*WHAT TO DO:* Each line in the entries below that holds the string "sendEvent" must be copied.

*PROVIDED DATA:*
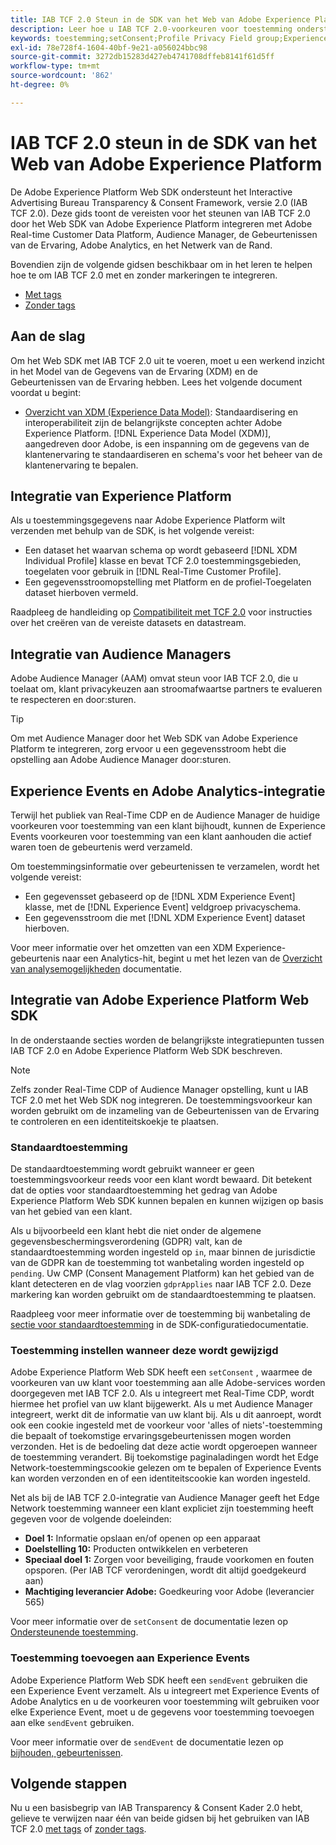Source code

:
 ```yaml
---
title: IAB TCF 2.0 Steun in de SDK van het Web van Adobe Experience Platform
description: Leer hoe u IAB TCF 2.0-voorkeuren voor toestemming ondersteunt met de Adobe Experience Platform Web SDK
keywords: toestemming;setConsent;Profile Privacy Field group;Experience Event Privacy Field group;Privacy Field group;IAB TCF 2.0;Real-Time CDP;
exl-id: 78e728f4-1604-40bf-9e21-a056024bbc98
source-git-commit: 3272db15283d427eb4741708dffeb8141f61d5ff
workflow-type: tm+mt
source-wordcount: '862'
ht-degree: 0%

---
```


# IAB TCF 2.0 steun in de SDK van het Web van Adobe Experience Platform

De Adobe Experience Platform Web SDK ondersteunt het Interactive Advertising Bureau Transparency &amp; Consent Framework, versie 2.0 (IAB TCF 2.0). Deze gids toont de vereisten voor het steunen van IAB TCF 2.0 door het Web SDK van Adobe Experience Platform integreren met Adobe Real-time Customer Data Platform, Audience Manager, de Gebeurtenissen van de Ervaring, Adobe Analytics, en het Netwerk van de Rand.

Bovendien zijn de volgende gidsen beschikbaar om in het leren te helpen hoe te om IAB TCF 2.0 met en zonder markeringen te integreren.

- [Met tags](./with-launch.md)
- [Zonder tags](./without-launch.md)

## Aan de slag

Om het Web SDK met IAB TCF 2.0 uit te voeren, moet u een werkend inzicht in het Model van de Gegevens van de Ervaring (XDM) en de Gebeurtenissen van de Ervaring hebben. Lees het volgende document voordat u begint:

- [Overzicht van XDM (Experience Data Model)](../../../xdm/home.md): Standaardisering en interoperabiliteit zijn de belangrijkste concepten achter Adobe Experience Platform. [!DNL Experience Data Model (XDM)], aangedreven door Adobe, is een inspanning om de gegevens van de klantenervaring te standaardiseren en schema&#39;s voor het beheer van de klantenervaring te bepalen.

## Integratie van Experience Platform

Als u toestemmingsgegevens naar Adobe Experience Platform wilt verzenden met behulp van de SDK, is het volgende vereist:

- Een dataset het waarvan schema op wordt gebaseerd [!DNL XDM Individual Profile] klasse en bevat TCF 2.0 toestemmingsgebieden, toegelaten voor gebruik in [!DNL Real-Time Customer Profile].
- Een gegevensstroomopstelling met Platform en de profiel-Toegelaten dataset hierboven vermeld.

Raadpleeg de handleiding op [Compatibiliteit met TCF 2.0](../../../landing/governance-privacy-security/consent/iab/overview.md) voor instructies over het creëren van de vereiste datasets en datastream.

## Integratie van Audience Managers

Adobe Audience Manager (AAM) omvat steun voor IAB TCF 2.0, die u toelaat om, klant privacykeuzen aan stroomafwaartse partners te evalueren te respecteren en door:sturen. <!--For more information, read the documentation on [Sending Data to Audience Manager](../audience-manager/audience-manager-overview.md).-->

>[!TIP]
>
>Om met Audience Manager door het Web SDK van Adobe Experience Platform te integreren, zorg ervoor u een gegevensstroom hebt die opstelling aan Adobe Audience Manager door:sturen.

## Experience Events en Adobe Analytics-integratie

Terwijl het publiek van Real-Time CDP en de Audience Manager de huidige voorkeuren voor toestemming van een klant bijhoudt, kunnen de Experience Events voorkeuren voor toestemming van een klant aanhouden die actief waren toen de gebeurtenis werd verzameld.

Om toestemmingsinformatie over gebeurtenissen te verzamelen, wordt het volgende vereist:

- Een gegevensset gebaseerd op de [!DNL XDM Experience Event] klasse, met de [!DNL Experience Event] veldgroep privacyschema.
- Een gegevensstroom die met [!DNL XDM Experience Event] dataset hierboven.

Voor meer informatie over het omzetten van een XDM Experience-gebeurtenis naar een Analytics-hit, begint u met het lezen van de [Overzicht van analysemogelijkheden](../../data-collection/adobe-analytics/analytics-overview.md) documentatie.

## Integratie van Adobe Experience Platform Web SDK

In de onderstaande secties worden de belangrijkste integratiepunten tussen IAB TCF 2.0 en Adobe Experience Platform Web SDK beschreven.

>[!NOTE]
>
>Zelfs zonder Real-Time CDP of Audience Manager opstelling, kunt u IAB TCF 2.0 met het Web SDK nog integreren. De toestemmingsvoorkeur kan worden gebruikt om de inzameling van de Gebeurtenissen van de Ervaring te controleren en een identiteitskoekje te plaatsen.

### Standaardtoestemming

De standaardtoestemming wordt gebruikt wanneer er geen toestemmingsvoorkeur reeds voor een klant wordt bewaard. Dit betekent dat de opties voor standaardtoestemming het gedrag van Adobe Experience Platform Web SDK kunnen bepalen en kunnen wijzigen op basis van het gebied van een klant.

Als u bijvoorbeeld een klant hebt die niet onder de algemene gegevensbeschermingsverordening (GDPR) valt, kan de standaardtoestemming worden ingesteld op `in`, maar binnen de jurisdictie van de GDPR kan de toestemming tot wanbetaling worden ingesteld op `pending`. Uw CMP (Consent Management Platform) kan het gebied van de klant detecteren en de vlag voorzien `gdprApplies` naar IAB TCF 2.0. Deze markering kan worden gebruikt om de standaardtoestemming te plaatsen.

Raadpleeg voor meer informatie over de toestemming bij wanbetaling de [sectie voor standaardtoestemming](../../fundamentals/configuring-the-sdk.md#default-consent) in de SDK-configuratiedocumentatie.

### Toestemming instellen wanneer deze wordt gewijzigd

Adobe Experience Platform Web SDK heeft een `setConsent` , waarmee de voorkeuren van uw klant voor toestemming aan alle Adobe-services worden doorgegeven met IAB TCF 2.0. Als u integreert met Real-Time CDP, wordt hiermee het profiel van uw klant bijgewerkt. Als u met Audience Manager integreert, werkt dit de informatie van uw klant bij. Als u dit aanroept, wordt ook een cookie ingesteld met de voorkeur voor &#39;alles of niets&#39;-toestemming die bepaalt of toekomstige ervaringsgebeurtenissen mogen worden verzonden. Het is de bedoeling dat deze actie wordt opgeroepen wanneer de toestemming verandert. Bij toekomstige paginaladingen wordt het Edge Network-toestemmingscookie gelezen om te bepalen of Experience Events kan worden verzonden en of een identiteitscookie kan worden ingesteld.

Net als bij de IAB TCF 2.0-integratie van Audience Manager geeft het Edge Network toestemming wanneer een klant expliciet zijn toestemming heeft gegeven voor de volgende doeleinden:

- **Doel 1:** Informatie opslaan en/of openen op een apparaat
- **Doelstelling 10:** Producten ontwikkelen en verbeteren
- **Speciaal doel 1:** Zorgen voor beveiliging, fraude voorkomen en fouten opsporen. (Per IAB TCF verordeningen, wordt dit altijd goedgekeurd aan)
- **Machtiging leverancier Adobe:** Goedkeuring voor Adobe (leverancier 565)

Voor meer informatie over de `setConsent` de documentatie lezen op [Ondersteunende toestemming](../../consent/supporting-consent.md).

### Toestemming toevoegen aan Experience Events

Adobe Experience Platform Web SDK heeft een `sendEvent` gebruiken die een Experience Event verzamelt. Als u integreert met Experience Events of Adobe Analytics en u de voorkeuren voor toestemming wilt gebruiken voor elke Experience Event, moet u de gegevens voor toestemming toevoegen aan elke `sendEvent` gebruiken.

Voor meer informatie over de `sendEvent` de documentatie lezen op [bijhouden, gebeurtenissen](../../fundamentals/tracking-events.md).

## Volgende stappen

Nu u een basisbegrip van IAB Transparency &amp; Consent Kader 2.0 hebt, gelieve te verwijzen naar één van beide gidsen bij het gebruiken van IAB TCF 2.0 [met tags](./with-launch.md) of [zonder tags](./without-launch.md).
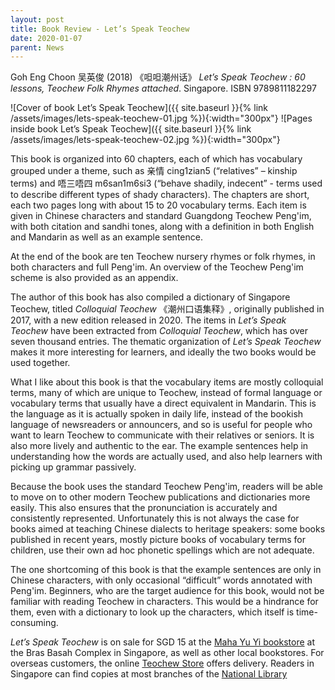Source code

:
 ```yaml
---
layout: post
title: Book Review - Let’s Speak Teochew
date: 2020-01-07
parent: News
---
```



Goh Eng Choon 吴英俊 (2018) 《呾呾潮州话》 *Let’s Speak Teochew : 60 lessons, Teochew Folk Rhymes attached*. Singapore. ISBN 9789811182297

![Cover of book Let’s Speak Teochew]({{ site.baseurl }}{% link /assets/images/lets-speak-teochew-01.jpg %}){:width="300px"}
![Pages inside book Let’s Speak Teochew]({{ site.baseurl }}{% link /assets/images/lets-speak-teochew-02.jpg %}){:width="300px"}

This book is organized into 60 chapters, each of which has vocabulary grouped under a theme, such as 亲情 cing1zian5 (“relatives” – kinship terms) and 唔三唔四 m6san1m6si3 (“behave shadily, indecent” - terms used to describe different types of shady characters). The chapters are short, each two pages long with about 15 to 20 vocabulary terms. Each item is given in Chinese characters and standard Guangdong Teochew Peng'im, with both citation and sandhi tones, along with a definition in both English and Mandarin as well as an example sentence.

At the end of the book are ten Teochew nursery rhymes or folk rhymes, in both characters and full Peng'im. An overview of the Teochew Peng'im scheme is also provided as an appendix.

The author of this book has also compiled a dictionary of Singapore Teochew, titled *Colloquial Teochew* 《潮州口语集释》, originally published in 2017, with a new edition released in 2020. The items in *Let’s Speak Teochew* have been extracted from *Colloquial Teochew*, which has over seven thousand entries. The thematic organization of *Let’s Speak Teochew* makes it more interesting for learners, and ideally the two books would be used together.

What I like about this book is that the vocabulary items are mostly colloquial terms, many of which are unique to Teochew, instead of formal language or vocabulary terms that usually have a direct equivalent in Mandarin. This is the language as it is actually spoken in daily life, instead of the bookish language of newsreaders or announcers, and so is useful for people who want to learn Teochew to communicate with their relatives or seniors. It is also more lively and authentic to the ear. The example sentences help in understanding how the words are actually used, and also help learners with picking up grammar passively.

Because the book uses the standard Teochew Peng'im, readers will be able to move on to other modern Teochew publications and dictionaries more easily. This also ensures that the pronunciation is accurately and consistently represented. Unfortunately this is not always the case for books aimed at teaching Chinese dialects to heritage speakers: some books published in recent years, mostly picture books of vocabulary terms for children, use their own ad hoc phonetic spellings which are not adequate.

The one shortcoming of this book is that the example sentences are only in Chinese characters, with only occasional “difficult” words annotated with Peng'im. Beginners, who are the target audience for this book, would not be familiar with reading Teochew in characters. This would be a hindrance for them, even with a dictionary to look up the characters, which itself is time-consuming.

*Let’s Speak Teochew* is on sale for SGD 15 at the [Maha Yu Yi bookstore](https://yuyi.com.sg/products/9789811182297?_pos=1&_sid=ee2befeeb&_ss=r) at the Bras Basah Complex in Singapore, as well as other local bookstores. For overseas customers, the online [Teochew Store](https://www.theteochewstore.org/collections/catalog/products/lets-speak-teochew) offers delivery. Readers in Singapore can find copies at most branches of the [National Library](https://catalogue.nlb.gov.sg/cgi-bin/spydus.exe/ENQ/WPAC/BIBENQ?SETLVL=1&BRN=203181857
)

*EXERCISE RESPONSE:*
Adobe Experience Platform Web SDK heeft een `sendEvent` gebruiken die een Experience Event verzamelt. Als u integreert met Experience Events of Adobe Analytics en u de voorkeuren voor toestemming wilt gebruiken voor elke Experience Event, moet u de gegevens voor toestemming toevoegen aan elke `sendEvent` gebruiken.
Voor meer informatie over de `sendEvent` de documentatie lezen op [bijhouden, gebeurtenissen](../../fundamentals/tracking-events.md).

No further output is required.